Iterative CNA calling and QC

We are happy to integrate any copy number caller with CNAqc; do get in touch to discuss how to integrate your caller.

Sequenza tool

CNAqc provides automatic integration with Sequenza

  • Favero F, Joshi T, Marquard AM, Birkbak NJ, Krzystanek M, Li Q, Szallasi Z, Eklund AC “Sequenza: allele-specific copy number and mutation profiles from tumor sequencing data.” Annals of Oncology 2015 Jan;26(1):64-70. https://doi.org/10.1093/annonc/mdu479

Sequenza calls clonal CNAs in a multi-steps Python/R pipeline:

  1. process a FASTA file to produce a GC Wiggle track file;
  2. process tumour and normal BAMs and Wiggle files to produce a seqz file;
  3. bins the original seqz file;
  4. process the binned seqz for normalisation and segmentation;
  5. perform a grid-search approach to estimate cellularity and ploidy;

One advantage of Sequenza is that results are computed for both the best and possible alternative solutions.

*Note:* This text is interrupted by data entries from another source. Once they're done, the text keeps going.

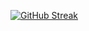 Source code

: [![GitHub Streak](https://github-readme-streak-stats.herokuapp.com/?user=adarshgupta0601)](https://git.io/streak-stats) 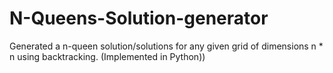 # N-Queens-Solution-generator
Generated a n-queen solution/solutions for any given grid of dimensions n * n using backtracking. (Implemented in Python))

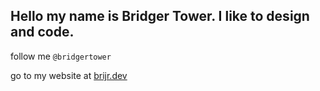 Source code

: ## Hello my name is Bridger Tower. I like to design and code. 

follow me `@bridgertower`

go to my website at [brijr.dev](https://brijr.dev)
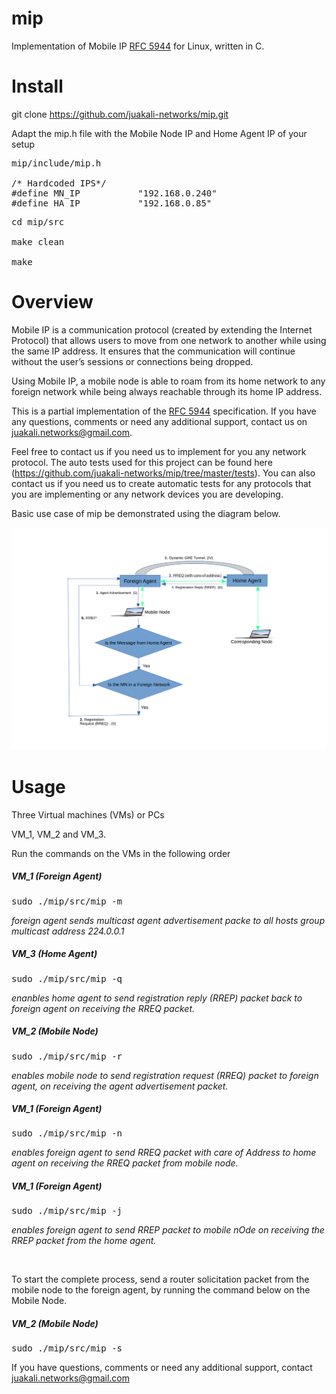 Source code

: # mip

Implementation of Mobile IP [RFC 5944](https://datatracker.ietf.org/doc/html/rfc5944) for Linux, written in C.

# Install
git clone https://github.com/juakali-networks/mip.git

Adapt the mip.h file with the Mobile Node IP and Home Agent IP of your setup

<pre>mip/include/mip.h
  
/* Hardcoded IPS*/
#define MN_IP           "192.168.0.240"  
#define HA_IP           "192.168.0.85"
</pre>

<pre>cd mip/src

make clean

make</pre>

# Overview
Mobile IP is a communication protocol (created by extending the Internet Protocol) that allows users to move from one network to another while using the same IP address. It ensures that the communication will continue without the user’s sessions or connections being dropped. 

Using Mobile IP, a mobile node is able to roam from its home network to any foreign network while being always reachable through its home IP address.


This is a partial implementation of the [RFC 5944](https://datatracker.ietf.org/doc/html/rfc5944) specification. If you have any questions, comments or need any additional support, contact us on juakali.networks@gmail.com. 

Feel free to contact us if you need us to implement for you any network protocol. The auto tests used for this project can be found here (https://github.com/juakali-networks/mip/tree/master/tests). You can also contact us if you need us to create automatic tests for any protocols that you are implementing or any network devices you are developing. 


Basic use case of mip be demonstrated using the diagram below.

![Basic use case](https://github.com/juakali-networks/mip/blob/master/doc/drawing.png)


# Usage
Three Virtual machines (VMs) or PCs

VM_1, VM_2 and VM_3.

Run the commands on the VMs in the following order

**<h5>VM_1 (Foreign Agent)</h5>**

<pre>sudo ./mip/src/mip -m</pre>
*foreign agent sends multicast agent advertisement packe to all hosts group multicast address 224.0.0.1*


**<h5>VM_3 (Home Agent)</h5>**

<pre>sudo ./mip/src/mip -q </pre>

*enanbles home agent to send registration reply (RREP) packet back to foreign agent on receiving the RREQ packet.*

**<h5>VM_2 (Mobile Node)</h5>**

<pre>sudo ./mip/src/mip -r </pre>

*enables mobile node to send registration request (RREQ) packet to foreign agent, on receiving the agent advertisement packet.*

**<h5>VM_1 (Foreign Agent)</h5>**

<pre>sudo ./mip/src/mip -n </pre>

*enables foreign agent to send RREQ packet with care of Address to home agent on receiving the RREQ packet from mobile node.*


**<h5>VM_1 (Foreign Agent)</h5>**

<pre>sudo ./mip/src/mip -j </pre>

*enables foreign agent to send RREP packet to mobile nOde on receiving the RREP packet from the home agent.*



<br>



To start the complete process, send a router solicitation packet from the mobile node to the foreign agent, by running the command below on the Mobile Node.

**<h5>VM_2 (Mobile Node)</h5>**

<pre>sudo ./mip/src/mip -s </pre>


If you have questions, comments or need any additional support, contact juakali.networks@gmail.com



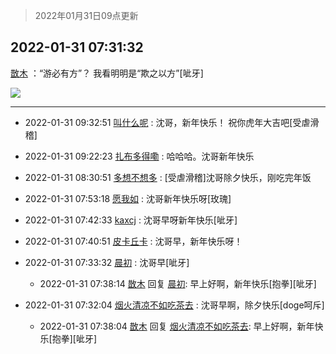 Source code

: > 2022年01月31日09点更新
<link rel="stylesheet" href="https://cdn.jsdelivr.net/gh/taotie6/sampleJSON@main/css/photo_show.css">
<meta name="referrer" content="no-referrer" />


 ## 2022-01-31 07:31:32 

 [㪚木](https://www.coolapk.com/feed/33214495?shareKey=NGNlYzM0OTk3MGVjNjFmNzI5NTc~) ：“游必有方”？
我看明明是“欺之以方”[呲牙] 

<div class="album">
<img class="img-item" src="https://image.coolapk.com/feed/2022/0131/07/1081091_346369cf_5491_5223_440@1080x1920.jpeg" />
</div>

 ------- 

- 2022-01-31 09:32:51 [叫什么呢](uid=860840) : 沈哥，新年快乐！
祝你虎年大吉吧[受虐滑稽] 

- 2022-01-31 09:22:23 [扎布多得嘞](uid=1778156) : 哈哈哈。沈哥新年快乐 

- 2022-01-31 08:30:51 [多想不想多](uid=1473521) : [受虐滑稽]沈哥除夕快乐，刚吃完年饭 

- 2022-01-31 07:53:18 [愿我如](uid=3364757) : 沈哥新年快乐呀[玫瑰] 

- 2022-01-31 07:42:33 [kaxcj](uid=1172252) : 沈哥早呀新年快乐[呲牙] 

- 2022-01-31 07:40:51 [皮卡丘卡](uid=2060123) : 沈哥早，新年快乐呀！ 

- 2022-01-31 07:33:32 [晨初](uid=1179614) : 沈哥早[呲牙] 

    - 2022-01-31 07:38:14 [㪚木](uid=1081091) 回复 [晨初](uid=1179614): 早上好啊，新年快乐[抱拳][呲牙] 

- 2022-01-31 07:32:04 [烟火清凉不如吃茶去](uid=4279524) : 沈哥早啊，除夕快乐[doge呵斥] 

    - 2022-01-31 07:38:04 [㪚木](uid=1081091) 回复 [烟火清凉不如吃茶去](uid=4279524): 早上好啊，新年快乐[抱拳][呲牙]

Here cellularity is the Sequenza terminology for tumour purity; steps 1-3 are implemented in Python, while steps 4-6 in R. In our experience we have often found the steps 1-3 to be run just once (often with default parameter values), while the last steps are iterated to optimise CNA calling.

We have implemented a calling pipeline (function Sequenza_CNAqc) that revolves around steps 4-6, using CNAqc to drive the fitting steps of Sequenza - especially step 5 - to determine better CNA segments and purity/ploidy values. To run this pipeline steps 1-3 need to be executed beforehand; according to the Sequenza documentation the default execution is as follows.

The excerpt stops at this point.